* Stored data
○ ○ ○ ○

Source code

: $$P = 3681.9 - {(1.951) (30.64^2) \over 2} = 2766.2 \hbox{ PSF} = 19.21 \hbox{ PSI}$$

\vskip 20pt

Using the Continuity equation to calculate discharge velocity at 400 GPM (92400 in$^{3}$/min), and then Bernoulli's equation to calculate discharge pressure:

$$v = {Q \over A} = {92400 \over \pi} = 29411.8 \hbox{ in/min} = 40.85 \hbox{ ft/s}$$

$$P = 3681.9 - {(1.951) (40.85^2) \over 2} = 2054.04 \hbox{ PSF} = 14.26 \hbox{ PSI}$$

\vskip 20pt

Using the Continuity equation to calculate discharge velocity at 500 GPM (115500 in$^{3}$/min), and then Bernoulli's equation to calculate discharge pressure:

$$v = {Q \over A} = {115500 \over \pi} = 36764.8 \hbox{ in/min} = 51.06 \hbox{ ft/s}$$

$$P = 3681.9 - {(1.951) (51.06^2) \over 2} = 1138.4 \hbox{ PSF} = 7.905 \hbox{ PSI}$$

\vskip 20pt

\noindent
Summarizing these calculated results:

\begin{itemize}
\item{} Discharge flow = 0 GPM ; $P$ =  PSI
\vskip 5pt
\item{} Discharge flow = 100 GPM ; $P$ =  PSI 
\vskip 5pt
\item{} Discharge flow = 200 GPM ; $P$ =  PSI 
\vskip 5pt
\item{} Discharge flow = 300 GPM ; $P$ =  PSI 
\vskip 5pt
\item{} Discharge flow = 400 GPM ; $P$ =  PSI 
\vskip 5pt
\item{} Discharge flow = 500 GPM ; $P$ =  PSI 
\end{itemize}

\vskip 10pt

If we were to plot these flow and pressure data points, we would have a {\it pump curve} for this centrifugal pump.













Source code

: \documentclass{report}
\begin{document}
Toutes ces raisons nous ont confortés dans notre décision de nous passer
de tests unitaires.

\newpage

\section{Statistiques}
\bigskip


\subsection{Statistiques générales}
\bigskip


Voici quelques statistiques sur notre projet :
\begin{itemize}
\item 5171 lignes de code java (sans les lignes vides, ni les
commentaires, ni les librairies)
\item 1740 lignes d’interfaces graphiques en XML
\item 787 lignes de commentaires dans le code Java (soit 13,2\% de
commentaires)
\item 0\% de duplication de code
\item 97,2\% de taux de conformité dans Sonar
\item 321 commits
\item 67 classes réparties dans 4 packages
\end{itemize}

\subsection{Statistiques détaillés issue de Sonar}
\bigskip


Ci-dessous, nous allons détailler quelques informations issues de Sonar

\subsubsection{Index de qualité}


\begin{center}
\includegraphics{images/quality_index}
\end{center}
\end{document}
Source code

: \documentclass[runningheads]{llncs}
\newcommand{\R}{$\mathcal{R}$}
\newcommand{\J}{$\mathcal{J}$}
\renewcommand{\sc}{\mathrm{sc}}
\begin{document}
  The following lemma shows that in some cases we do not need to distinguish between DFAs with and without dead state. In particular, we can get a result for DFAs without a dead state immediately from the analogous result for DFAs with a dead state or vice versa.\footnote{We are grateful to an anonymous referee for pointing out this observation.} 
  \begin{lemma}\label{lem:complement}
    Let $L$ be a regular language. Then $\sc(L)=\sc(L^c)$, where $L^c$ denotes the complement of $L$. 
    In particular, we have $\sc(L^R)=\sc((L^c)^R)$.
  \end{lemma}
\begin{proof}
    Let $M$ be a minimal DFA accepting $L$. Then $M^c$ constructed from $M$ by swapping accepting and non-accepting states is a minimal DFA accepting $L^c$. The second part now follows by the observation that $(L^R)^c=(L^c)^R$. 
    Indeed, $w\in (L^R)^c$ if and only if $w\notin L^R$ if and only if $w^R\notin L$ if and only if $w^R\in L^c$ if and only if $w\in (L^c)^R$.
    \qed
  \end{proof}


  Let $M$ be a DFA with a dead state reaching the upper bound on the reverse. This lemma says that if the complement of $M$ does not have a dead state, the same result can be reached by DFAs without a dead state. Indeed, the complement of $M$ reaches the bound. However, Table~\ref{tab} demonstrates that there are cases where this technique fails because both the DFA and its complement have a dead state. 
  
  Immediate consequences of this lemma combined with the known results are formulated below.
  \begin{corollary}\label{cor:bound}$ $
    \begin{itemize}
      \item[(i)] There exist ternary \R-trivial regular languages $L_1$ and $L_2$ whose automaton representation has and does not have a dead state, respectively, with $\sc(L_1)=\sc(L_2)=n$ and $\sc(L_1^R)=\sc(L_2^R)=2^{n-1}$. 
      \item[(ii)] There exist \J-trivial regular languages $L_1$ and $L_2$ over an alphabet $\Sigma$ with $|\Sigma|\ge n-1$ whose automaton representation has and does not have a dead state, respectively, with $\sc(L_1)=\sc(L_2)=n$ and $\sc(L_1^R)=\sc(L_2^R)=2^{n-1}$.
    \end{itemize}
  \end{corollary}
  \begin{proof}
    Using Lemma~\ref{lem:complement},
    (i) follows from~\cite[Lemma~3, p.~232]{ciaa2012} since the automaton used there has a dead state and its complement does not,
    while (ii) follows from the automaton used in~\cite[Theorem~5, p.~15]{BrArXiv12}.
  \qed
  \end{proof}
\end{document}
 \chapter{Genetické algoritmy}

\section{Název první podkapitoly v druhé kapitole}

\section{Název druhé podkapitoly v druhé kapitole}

○ ○ ○ ○

* EXERCISE INSTRUCTIONS
All lines from the start of the entries through the line where "commentaires, ni les librairies)" sits should be duplicated exactly, with nothing else in the output.

* RESULT FOR THIS TASK
Source code

: $$P = 3681.9 - {(1.951) (30.64^2) \over 2} = 2766.2 \hbox{ PSF} = 19.21 \hbox{ PSI}$$

\vskip 20pt

Using the Continuity equation to calculate discharge velocity at 400 GPM (92400 in$^{3}$/min), and then Bernoulli's equation to calculate discharge pressure:

$$v = {Q \over A} = {92400 \over \pi} = 29411.8 \hbox{ in/min} = 40.85 \hbox{ ft/s}$$

$$P = 3681.9 - {(1.951) (40.85^2) \over 2} = 2054.04 \hbox{ PSF} = 14.26 \hbox{ PSI}$$

\vskip 20pt

Using the Continuity equation to calculate discharge velocity at 500 GPM (115500 in$^{3}$/min), and then Bernoulli's equation to calculate discharge pressure:

$$v = {Q \over A} = {115500 \over \pi} = 36764.8 \hbox{ in/min} = 51.06 \hbox{ ft/s}$$

$$P = 3681.9 - {(1.951) (51.06^2) \over 2} = 1138.4 \hbox{ PSF} = 7.905 \hbox{ PSI}$$

\vskip 20pt

\noindent
Summarizing these calculated results:

\begin{itemize}
\item{} Discharge flow = 0 GPM ; $P$ =  PSI
\vskip 5pt
\item{} Discharge flow = 100 GPM ; $P$ =  PSI 
\vskip 5pt
\item{} Discharge flow = 200 GPM ; $P$ =  PSI 
\vskip 5pt
\item{} Discharge flow = 300 GPM ; $P$ =  PSI 
\vskip 5pt
\item{} Discharge flow = 400 GPM ; $P$ =  PSI 
\vskip 5pt
\item{} Discharge flow = 500 GPM ; $P$ =  PSI 
\end{itemize}

\vskip 10pt

If we were to plot these flow and pressure data points, we would have a {\it pump curve} for this centrifugal pump.













Source code

: \documentclass{report}
\begin{document}
Toutes ces raisons nous ont confortés dans notre décision de nous passer
de tests unitaires.

\newpage

\section{Statistiques}
\bigskip


\subsection{Statistiques générales}
\bigskip


Voici quelques statistiques sur notre projet :
\begin{itemize}
\item 5171 lignes de code java (sans les lignes vides, ni les
commentaires, ni les librairies)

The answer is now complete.